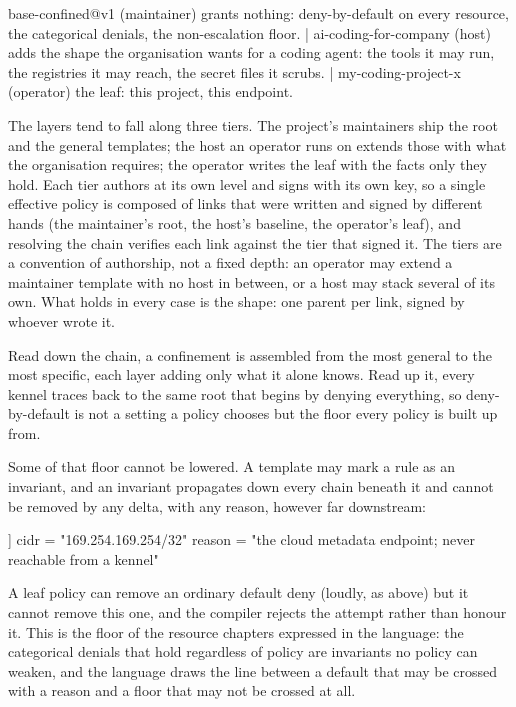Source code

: \begin{kennelcode}
base-confined@v1          (maintainer) grants nothing: deny-by-default on every
                          resource, the categorical denials, the non-escalation floor.
  |
ai-coding-for-company     (host) adds the shape the organisation wants for a coding
                          agent: the tools it may run, the registries it may reach,
                          the secret files it scrubs.
  |
my-coding-project-x       (operator) the leaf: this project, this endpoint.
\end{kennelcode}

The layers tend to fall along three tiers. The project's maintainers
ship the root and the general templates; the host an operator runs on
extends those with what the organisation requires; the operator writes
the leaf with the facts only they hold. Each tier authors at its own
level and signs with its own key, so a single effective policy is
composed of links that were written and signed by different hands (the
maintainer's root, the host's baseline, the operator's leaf), and
resolving the chain verifies each link against the tier that signed it.
The tiers are a convention of authorship, not a fixed depth: an operator
may extend a maintainer template with no host in between, or a host may
stack several of its own. What holds in every case is the shape: one
parent per link, signed by whoever wrote it.

Read down the chain, a confinement is assembled from the most general to
the most specific, each layer adding only what it alone knows. Read up
it, every kennel traces back to the same root that begins by denying
everything, so deny-by-default is not a setting a policy chooses but the
floor every policy is built up from.

Some of that floor cannot be lowered. A template may mark a rule as an
invariant, and an invariant propagates down every chain beneath it and
cannot be removed by any delta, with any reason, however far downstream:

\begin{kennelcode}
[[net.deny.invariant]]
cidr = "169.254.169.254/32"
reason = "the cloud metadata endpoint; never reachable from a kennel"
\end{kennelcode}

A leaf policy can remove an ordinary default deny (loudly, as above) but
it cannot remove this one, and the compiler rejects the attempt rather
than honour it. This is the floor of the resource chapters expressed in
the language: the categorical denials that hold regardless of policy are
invariants no policy can weaken, and the language draws the line between
a default that may be crossed with a reason and a floor that may not be
crossed at all.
+ + + +
▸ **Work task**: Pull every line containing "categorical" out of the material and copy it.

▸ **Completed exercise**:
                          resource, the categorical denials, the non-escalation floor.
the language: the categorical denials that hold regardless of policy are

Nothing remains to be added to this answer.